• **What is required**: For the entries that follow, produce an exact copy with no pictures in it.

(Saved data entries)
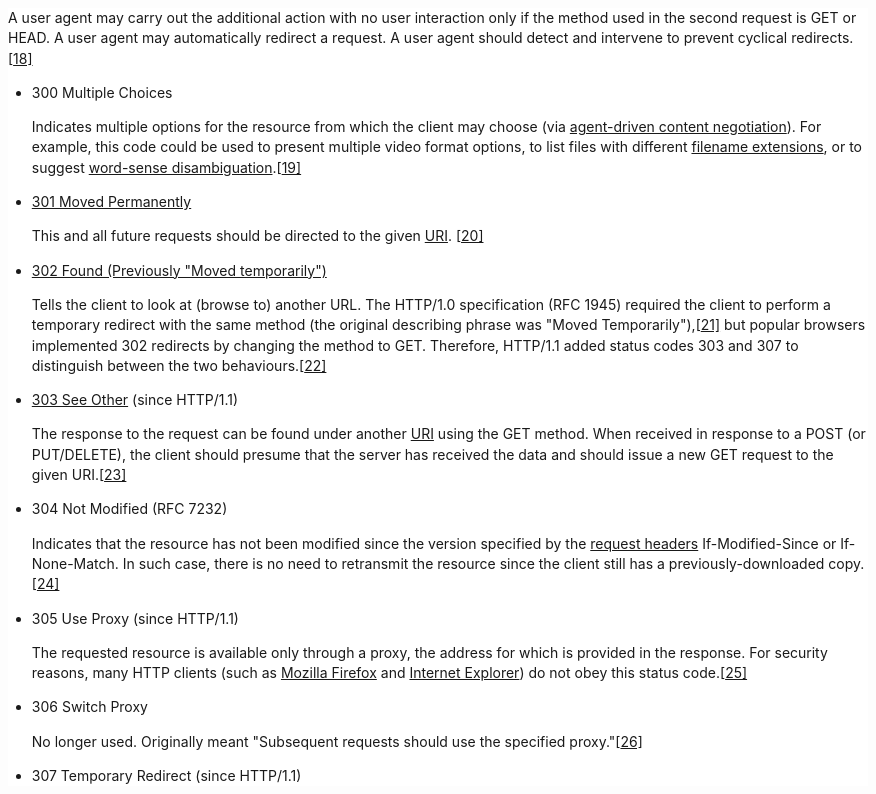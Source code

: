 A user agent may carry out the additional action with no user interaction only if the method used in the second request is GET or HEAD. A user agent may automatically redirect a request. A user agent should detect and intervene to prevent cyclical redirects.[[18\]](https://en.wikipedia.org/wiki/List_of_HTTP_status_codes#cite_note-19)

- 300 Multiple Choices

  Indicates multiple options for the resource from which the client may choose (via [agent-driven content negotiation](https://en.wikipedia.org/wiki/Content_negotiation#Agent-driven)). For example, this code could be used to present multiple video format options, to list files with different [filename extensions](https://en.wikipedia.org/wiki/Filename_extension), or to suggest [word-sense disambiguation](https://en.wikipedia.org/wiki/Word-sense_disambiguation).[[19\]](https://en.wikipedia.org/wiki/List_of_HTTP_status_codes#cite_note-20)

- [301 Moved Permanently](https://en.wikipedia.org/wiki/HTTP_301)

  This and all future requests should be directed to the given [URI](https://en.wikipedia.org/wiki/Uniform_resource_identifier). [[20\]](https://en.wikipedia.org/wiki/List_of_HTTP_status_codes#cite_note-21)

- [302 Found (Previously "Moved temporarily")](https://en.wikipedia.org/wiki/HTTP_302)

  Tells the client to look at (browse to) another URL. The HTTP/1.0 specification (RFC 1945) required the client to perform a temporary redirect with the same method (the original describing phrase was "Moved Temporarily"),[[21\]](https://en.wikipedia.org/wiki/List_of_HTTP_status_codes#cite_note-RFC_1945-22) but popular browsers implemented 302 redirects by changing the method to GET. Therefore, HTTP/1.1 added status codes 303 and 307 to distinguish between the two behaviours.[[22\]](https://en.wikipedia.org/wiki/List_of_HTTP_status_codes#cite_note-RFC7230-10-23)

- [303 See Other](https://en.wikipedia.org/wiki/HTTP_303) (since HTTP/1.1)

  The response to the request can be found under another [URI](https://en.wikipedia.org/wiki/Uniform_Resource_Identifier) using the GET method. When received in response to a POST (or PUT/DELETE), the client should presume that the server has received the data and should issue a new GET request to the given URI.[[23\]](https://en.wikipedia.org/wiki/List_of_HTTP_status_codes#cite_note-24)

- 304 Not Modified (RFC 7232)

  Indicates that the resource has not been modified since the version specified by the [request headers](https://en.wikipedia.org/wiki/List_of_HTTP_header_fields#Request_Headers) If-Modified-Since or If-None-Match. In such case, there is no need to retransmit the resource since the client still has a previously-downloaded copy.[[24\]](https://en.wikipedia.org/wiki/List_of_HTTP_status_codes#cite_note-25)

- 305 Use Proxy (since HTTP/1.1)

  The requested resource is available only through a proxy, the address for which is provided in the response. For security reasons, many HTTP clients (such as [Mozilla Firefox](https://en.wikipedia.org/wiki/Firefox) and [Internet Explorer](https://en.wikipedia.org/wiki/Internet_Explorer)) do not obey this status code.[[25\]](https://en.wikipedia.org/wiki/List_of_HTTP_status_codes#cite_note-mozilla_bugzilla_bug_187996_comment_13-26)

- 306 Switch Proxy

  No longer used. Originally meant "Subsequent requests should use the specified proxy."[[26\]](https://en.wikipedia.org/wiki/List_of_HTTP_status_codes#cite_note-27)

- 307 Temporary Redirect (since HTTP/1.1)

• **Result below**:
Source code

: A user agent may carry out the additional action with no user interaction only if the method used in the second request is GET or HEAD. A user agent may automatically redirect a request. A user agent should detect and intervene to prevent cyclical redirects.[[18\]](https://en.wikipedia.org/wiki/List_of_HTTP_status_codes#cite_note-19)

- 300 Multiple Choices

  Indicates multiple options for the resource from which the client may choose (via [agent-driven content negotiation](https://en.wikipedia.org/wiki/Content_negotiation#Agent-driven)). For example, this code could be used to present multiple video format options, to list files with different [filename extensions](https://en.wikipedia.org/wiki/Filename_extension), or to suggest [word-sense disambiguation](https://en.wikipedia.org/wiki/Word-sense_disambiguation).[[19\]](https://en.wikipedia.org/wiki/List_of_HTTP_status_codes#cite_note-20)

- [301 Moved Permanently](https://en.wikipedia.org/wiki/HTTP_301)

  This and all future requests should be directed to the given [URI](https://en.wikipedia.org/wiki/Uniform_resource_identifier). [[20\]](https://en.wikipedia.org/wiki/List_of_HTTP_status_codes#cite_note-21)

- [302 Found (Previously "Moved temporarily")](https://en.wikipedia.org/wiki/HTTP_302)

  Tells the client to look at (browse to) another URL. The HTTP/1.0 specification (RFC 1945) required the client to perform a temporary redirect with the same method (the original describing phrase was "Moved Temporarily"),[[21\]](https://en.wikipedia.org/wiki/List_of_HTTP_status_codes#cite_note-RFC_1945-22) but popular browsers implemented 302 redirects by changing the method to GET. Therefore, HTTP/1.1 added status codes 303 and 307 to distinguish between the two behaviours.[[22\]](https://en.wikipedia.org/wiki/List_of_HTTP_status_codes#cite_note-RFC7230-10-23)

- [303 See Other](https://en.wikipedia.org/wiki/HTTP_303) (since HTTP/1.1)

  The response to the request can be found under another [URI](https://en.wikipedia.org/wiki/Uniform_Resource_Identifier) using the GET method. When received in response to a POST (or PUT/DELETE), the client should presume that the server has received the data and should issue a new GET request to the given URI.[[23\]](https://en.wikipedia.org/wiki/List_of_HTTP_status_codes#cite_note-24)

- 304 Not Modified (RFC 7232)

  Indicates that the resource has not been modified since the version specified by the [request headers](https://en.wikipedia.org/wiki/List_of_HTTP_header_fields#Request_Headers) If-Modified-Since or If-None-Match. In such case, there is no need to retransmit the resource since the client still has a previously-downloaded copy.[[24\]](https://en.wikipedia.org/wiki/List_of_HTTP_status_codes#cite_note-25)

- 305 Use Proxy (since HTTP/1.1)

  The requested resource is available only through a proxy, the address for which is provided in the response. For security reasons, many HTTP clients (such as [Mozilla Firefox](https://en.wikipedia.org/wiki/Firefox) and [Internet Explorer](https://en.wikipedia.org/wiki/Internet_Explorer)) do not obey this status code.[[25\]](https://en.wikipedia.org/wiki/List_of_HTTP_status_codes#cite_note-mozilla_bugzilla_bug_187996_comment_13-26)

- 306 Switch Proxy

  No longer used. Originally meant "Subsequent requests should use the specified proxy."[[26\]](https://en.wikipedia.org/wiki/List_of_HTTP_status_codes#cite_note-27)

- 307 Temporary Redirect (since HTTP/1.1)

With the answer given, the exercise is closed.